Without the Gospel, serving will destroy you.
We are called to be servants. Commanded to be servants. Jesus demonstrated service in every aspect of his life and especially in his death. Look at the Fighter Verse- Jesus came to serve and to serve through his substitutionary death. A death that reminds us that we are both wicked and loved. So wicked that Christ had to die for us. So loved that he gladly gave up his life for us.
And that is the truth that will set us free- free to serve.
Serving without remembering the gospel will lead to one of two destructive mindsets:
1) You will despise the very people you are serving.
Let’s be honest, often the people we serve are not thankful. They don’t reciprocate. There is no appreciation. Or there is no effort to grow or change. No effort on their part to overcome the very problem that you are trying to solve.
As a result we end up judging those we serve. We look down on them. We even disdain them after a while. As a school teacher I saw this all the time. So many teachers complain about and ridicule their students and the parents they are called to be serving. A calling that requires so much sacrifice leaves many teachers judgmental and frankly prideful towards those they used to love. This is a temptation in pastoral ministry too.
The gospel can cure us of this mindset. The gospel reminds me that I am just as needy and desperate as the downtrodden that I am trying to serve. Jesus HAD to die for me too. I need as much grace as Blind Bartimaeus.

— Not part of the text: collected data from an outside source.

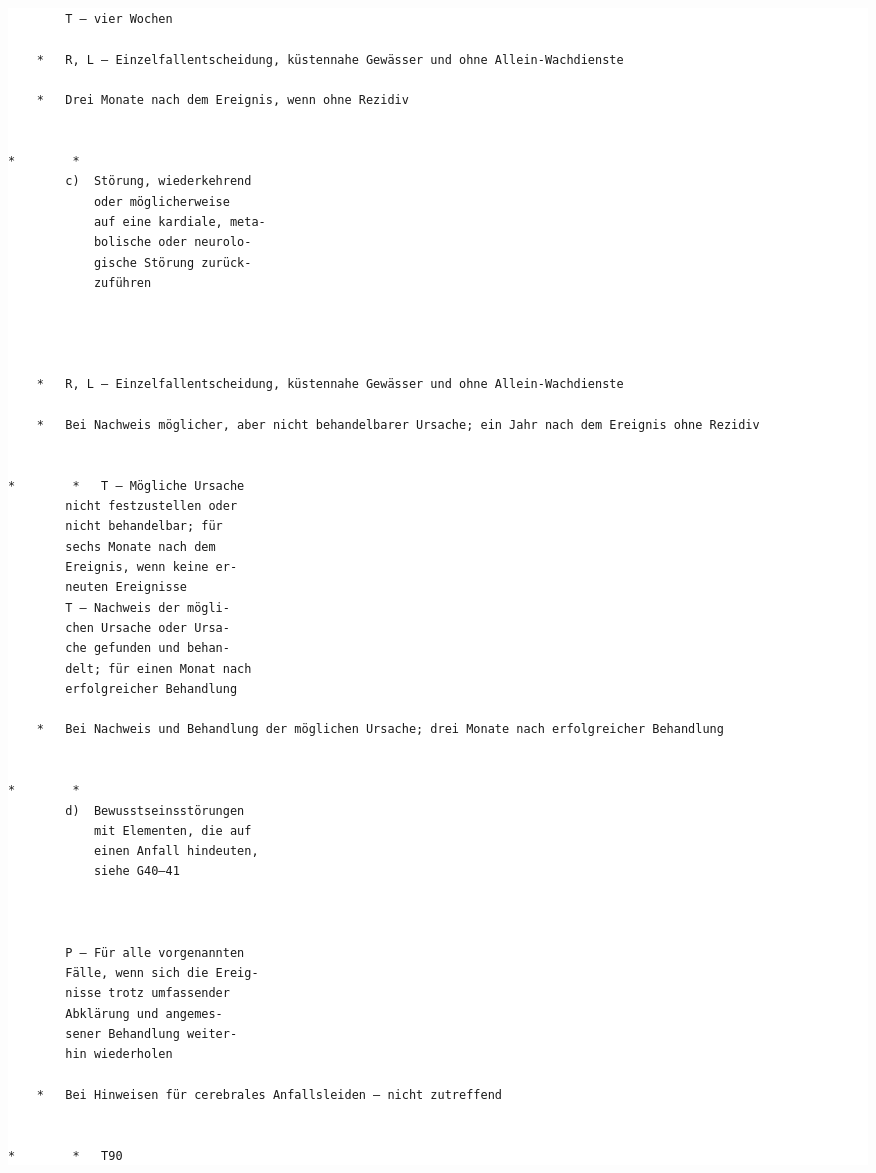 

            T – vier Wochen

        *   R, L – Einzelfallentscheidung, küstennahe Gewässer und ohne Allein-Wachdienste

        *   Drei Monate nach dem Ereignis, wenn ohne Rezidiv


    *        *
            c)  Störung, wiederkehrend
                oder möglicherweise
                auf eine kardiale, meta-
                bolische oder neurolo-
                gische Störung zurück-
                zuführen




        *   R, L – Einzelfallentscheidung, küstennahe Gewässer und ohne Allein-Wachdienste

        *   Bei Nachweis möglicher, aber nicht behandelbarer Ursache; ein Jahr nach dem Ereignis ohne Rezidiv


    *        *   T – Mögliche Ursache
            nicht festzustellen oder
            nicht behandelbar; für
            sechs Monate nach dem
            Ereignis, wenn keine er-
            neuten Ereignisse
            T – Nachweis der mögli-
            chen Ursache oder Ursa-
            che gefunden und behan-
            delt; für einen Monat nach
            erfolgreicher Behandlung

        *   Bei Nachweis und Behandlung der möglichen Ursache; drei Monate nach erfolgreicher Behandlung


    *        *
            d)  Bewusstseinsstörungen
                mit Elementen, die auf
                einen Anfall hindeuten,
                siehe G40–41



            P – Für alle vorgenannten
            Fälle, wenn sich die Ereig-
            nisse trotz umfassender
            Abklärung und angemes-
            sener Behandlung weiter-
            hin wiederholen

        *   Bei Hinweisen für cerebrales Anfallsleiden – nicht zutreffend


    *        *   T90
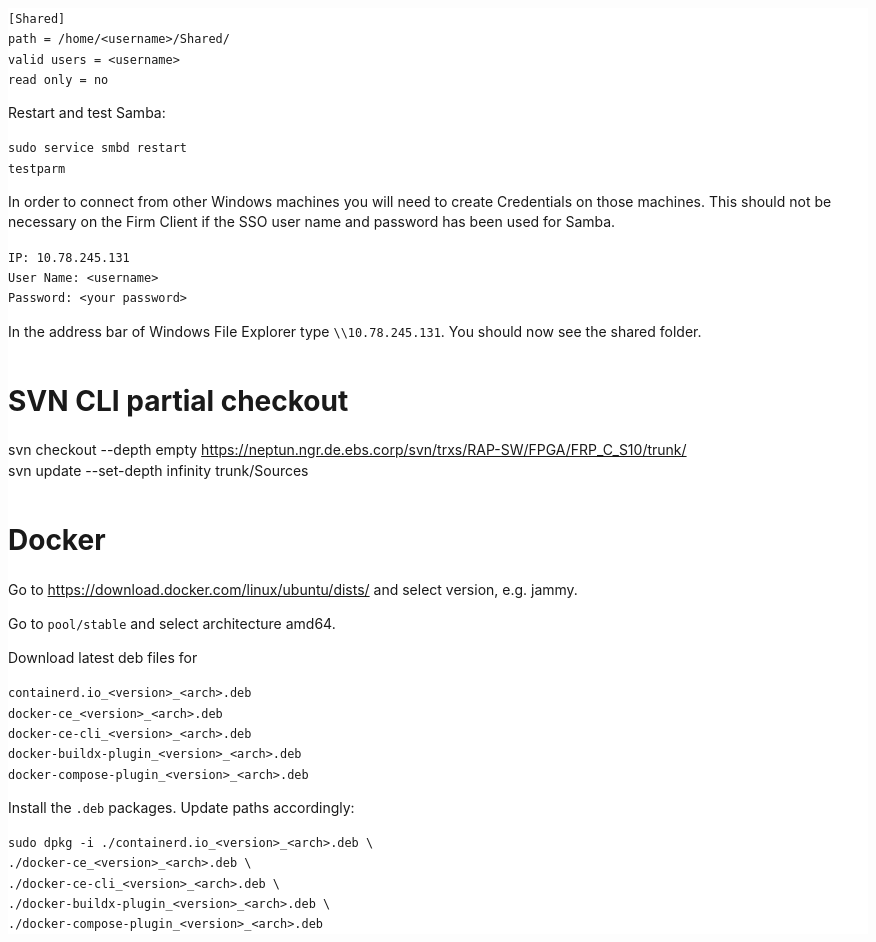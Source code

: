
 ```
[Shared]
path = /home/<username>/Shared/
valid users = <username>
read only = no
```

Restart and test Samba:

```
sudo service smbd restart
testparm
```

In order to connect from other Windows machines you will need to create Credentials on those machines. This should not be necessary on the Firm Client if the SSO user name and password has been used for Samba.

```
IP: 10.78.245.131
User Name: <username>
Password: <your password>
```

In the address bar of Windows File Explorer type `\\10.78.245.131`. You should now see the shared folder.

# SVN CLI partial checkout

svn checkout --depth empty https://neptun.ngr.de.ebs.corp/svn/trxs/RAP-SW/FPGA/FRP_C_S10/trunk/  
svn update --set-depth infinity trunk/Sources

# Docker

Go to https://download.docker.com/linux/ubuntu/dists/ and select version, e.g. jammy.

Go to `pool/stable` and select architecture amd64.

Download latest deb files for 

```
containerd.io_<version>_<arch>.deb
docker-ce_<version>_<arch>.deb
docker-ce-cli_<version>_<arch>.deb
docker-buildx-plugin_<version>_<arch>.deb
docker-compose-plugin_<version>_<arch>.deb
```

Install the `.deb` packages. Update paths accordingly:

```
sudo dpkg -i ./containerd.io_<version>_<arch>.deb \
./docker-ce_<version>_<arch>.deb \
./docker-ce-cli_<version>_<arch>.deb \
./docker-buildx-plugin_<version>_<arch>.deb \
./docker-compose-plugin_<version>_<arch>.deb
```
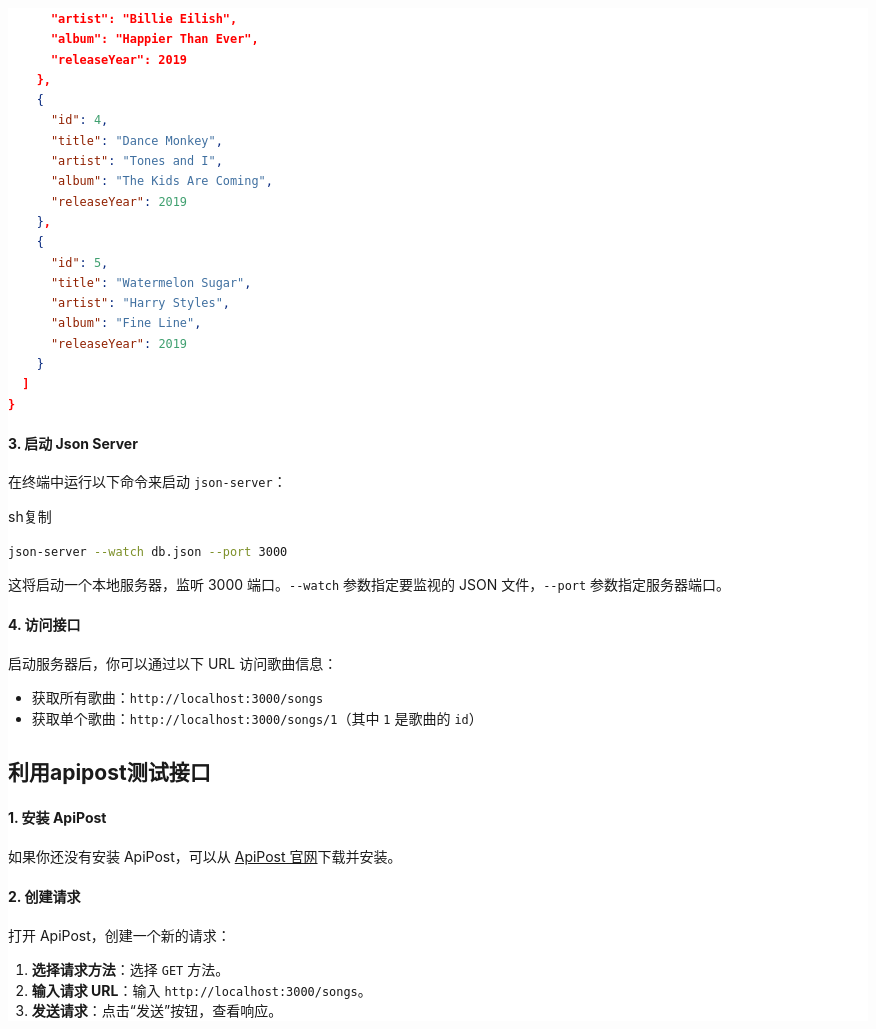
 ```json
      "artist": "Billie Eilish",
      "album": "Happier Than Ever",
      "releaseYear": 2019
    },
    {
      "id": 4,
      "title": "Dance Monkey",
      "artist": "Tones and I",
      "album": "The Kids Are Coming",
      "releaseYear": 2019
    },
    {
      "id": 5,
      "title": "Watermelon Sugar",
      "artist": "Harry Styles",
      "album": "Fine Line",
      "releaseYear": 2019
    }
  ]
}
```

#### 3. 启动 Json Server

在终端中运行以下命令来启动 `json-server`：

sh复制

```sh
json-server --watch db.json --port 3000
```

这将启动一个本地服务器，监听 3000 端口。`--watch` 参数指定要监视的 JSON 文件，`--port` 参数指定服务器端口。

#### 4. 访问接口

启动服务器后，你可以通过以下 URL 访问歌曲信息：

- 获取所有歌曲：`http://localhost:3000/songs`
- 获取单个歌曲：`http://localhost:3000/songs/1`（其中 `1` 是歌曲的 `id`）

## 利用apipost测试接口

#### 1. 安装 ApiPost

如果你还没有安装 ApiPost，可以从 [ApiPost 官网](https://apipost.cn/)下载并安装。

#### 2. 创建请求

打开 ApiPost，创建一个新的请求：

1. **选择请求方法**：选择 `GET` 方法。
2. **输入请求 URL**：输入 `http://localhost:3000/songs`。
3. **发送请求**：点击“发送”按钮，查看响应。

The gospel’s forgiveness and grace allows me to be able to pour love into people without expecting anything in return. I don’t need reciprocation. I don’t need a trophy. I am God’s trophy of grace.
The gospel also reminds me that until Christ returns “the poor you will always have with you.” Sin is still a powerful force in all of us and in the world’s system, and this should not surprise me or cause me to despair. It should not cause me to be “weary in well doing.” The hope of the resurrection frees me from the hope of the gratitude and glory that I expect from those I am serving here on earth.
2) You will despise yourself.
Serving others without a gospel mindset can also cause us to despise ourselves. To feel hopeless. It can become a way to earn grace or to earn favor with God and others that leaves you feeling inadequate no matter how much you do to help others.
"Please pray specially for me that I may not spoil His work and that Our Lord may show Himself -- for there is such terrible darkness within me, as if everything was dead.”
These words were written by Mother Teresa. The woman who spent so much of her life serving the poor felt incredible spiritual despair for most of her life. Even though she modeled her life after the service of Christ, she often felt that her work fell short and it left her empty.
The gospel alone can free us of this despair of the self. Notice how Mother Teresa fears that she may “spoil the work of the Lord.” The gospel does not allow us to feel this way. The work of the Lord is complete in the cross. It cannot be spoiled. It cannot fail. We are more than conquerors. Despite our failings or short comings.
If you are trying to earn grace through service, then service will destroy you. But if you know that you have already received the fullness of God by His grace, then service will empower you in that grace.
So should we serve? Yes. Christ commands it.
But Christ and his unconditional grace full and free also empowers it.
So serve with the truth of the gospel around your neck. Gird your loins with it and write it on your heart. Otherwise serving will become your slave master.